Fill the barrel to the 0.5ml mark with the dry soil and add K1 test solution to the 2ml mark. Insert plunger just inside barrel of device and gently shake mixture for 30 seconds. Press the plunger down slowly until it touches the mixture, place on the cap and screw down slowly until you see the solution filter into plunger. Compress out as much solution as is possible without forcing the cap.
Unscrew the cap and pour solution into 1 of the test tubes to make 1ml mark. Now add K2 test solution to the 1.5ml mark. Let the solution stand for 5 minutes before taking a reading.

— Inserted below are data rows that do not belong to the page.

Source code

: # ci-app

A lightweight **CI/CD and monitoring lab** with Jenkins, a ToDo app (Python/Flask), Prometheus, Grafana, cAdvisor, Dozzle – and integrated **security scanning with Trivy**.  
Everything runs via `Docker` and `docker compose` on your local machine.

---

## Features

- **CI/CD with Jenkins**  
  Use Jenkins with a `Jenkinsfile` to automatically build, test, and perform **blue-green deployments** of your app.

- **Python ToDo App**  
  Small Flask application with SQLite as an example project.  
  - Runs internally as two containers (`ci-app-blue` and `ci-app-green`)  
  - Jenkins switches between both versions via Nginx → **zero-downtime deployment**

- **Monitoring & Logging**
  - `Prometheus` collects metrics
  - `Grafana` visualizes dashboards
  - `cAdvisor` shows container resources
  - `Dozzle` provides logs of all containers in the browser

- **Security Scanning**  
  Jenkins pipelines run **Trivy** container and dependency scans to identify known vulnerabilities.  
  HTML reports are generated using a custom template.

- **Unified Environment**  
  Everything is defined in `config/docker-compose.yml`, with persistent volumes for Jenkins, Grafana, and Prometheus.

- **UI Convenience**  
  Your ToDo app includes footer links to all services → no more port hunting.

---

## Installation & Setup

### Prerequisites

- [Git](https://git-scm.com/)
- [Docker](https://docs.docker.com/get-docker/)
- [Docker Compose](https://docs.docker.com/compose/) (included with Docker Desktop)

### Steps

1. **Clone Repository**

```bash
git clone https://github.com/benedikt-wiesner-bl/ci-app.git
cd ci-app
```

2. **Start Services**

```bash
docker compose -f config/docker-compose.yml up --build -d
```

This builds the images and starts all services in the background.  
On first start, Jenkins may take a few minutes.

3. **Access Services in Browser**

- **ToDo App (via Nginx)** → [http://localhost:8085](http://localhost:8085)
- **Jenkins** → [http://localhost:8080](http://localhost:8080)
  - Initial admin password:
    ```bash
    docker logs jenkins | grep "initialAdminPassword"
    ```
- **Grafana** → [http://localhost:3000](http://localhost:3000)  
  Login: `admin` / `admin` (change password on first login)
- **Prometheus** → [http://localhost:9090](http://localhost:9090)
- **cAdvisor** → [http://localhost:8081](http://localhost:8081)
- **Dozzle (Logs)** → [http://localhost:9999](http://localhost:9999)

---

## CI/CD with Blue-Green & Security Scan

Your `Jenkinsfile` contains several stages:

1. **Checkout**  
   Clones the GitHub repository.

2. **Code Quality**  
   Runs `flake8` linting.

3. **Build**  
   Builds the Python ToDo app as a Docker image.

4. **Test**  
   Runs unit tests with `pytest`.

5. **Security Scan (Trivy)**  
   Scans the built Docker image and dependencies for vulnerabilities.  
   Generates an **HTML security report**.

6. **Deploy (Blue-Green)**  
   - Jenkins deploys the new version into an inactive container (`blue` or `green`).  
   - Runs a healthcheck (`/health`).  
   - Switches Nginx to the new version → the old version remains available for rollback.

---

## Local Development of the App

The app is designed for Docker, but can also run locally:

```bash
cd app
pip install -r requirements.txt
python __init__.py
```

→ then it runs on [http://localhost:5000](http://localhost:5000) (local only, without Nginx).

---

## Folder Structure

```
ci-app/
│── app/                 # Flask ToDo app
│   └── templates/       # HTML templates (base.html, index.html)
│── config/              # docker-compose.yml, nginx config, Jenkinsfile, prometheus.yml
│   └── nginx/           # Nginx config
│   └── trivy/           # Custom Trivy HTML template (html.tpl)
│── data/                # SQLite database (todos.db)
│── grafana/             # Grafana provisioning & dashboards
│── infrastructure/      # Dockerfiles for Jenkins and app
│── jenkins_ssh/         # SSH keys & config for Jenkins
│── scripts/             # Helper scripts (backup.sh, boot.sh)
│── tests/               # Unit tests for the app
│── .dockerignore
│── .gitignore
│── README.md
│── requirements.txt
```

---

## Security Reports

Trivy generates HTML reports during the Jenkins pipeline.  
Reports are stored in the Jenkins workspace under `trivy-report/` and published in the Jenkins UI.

The solution will have degrees of cloudiness according to how much potassium is present. Place the test tube on the square printed over the black shaded rectangles first and move it down the chart until one of the boxes is just visible.
High 900mg/l
High to Medium 600mg/l
Medium 400mg/l
Medium to Low 200mg/l
Low 0-50mg/l
Nitrate Test
Test Solutions: N1 Nitrogen Extractant
N2 Nitrogen Reactant
This nutrient is essential for the growth of vegetation especially grass and leafy plants. The right amount of nitrogen allows for health growth but too much is equally damaging and will affect the plants structure.
Unscrew the cap on the filtering device and remove plunger. Place 1 of the filter papers into the bottom of the plunger, ensuring a neat fit by using the end of the spoon.
Fill the barrel to the 1ml mark with the dry soil and N1 test solution to 2.5ml mark. Insert plunger just inside barrel of device and gently shake mixture for 30 seconds. Press the plunger down slowly until it touches the mixture, place on the cap and screw down slowly until you see the solution filter into plunger. Compress out as much solution as is possible without forcing the cap.
Unscrew the cap and pour solution into one of the test tubes to the 1ml mark. Now add one level spoon of N2 powder. Cap the test tube and gently shake for 10 seconds and stand for 5 minutes. Place the test tube on the square printed over the black shaded rectangles first and move it down the chart until one of the boxes is just visible.
Phosphorus Test
Unscrew the cap on the filtering device and remove plunger. Place 1 of the filter papers into the bottom of the plunger, ensuring a neat fit by using the end of the spoon.
Fill the barrel to the 0.5ml mark with the dry soil and P1 test solution to 2ml mark. Insert plunger just inside barrel of device and gently shake mixture for 30 seconds. Press the plunger down slowly until it touches the mixture; place on the cap and screw down slowly until you see the solution filter into plunger. Compress out as much solution as is possible without forcing the cap.
Unscrew the cap and pour solution into one of the test tubes to the 1ml mark. Now add one level spoon of N2 powder. Cap the test tube and gently shake for 10 seconds and stand for 5 minutes. Place the test tube on the square printed over the black shaded rectangles first and move it down the chart until one of the boxes is just visible.
Analysis
My graph shows a significant difference in the cross sectional area of an ivy leaf from a shaded and unshaded. The average cross sectional area of an ivy leaf in a shaded area is 3720.3mm2 and the average cross sectional area of an ivy leaf in an unshaded area is 745.3mm2. The mean light in the shaded area is 2.20 LUX whereas the mean light intensity in the unshaded area is 2.28 LUX.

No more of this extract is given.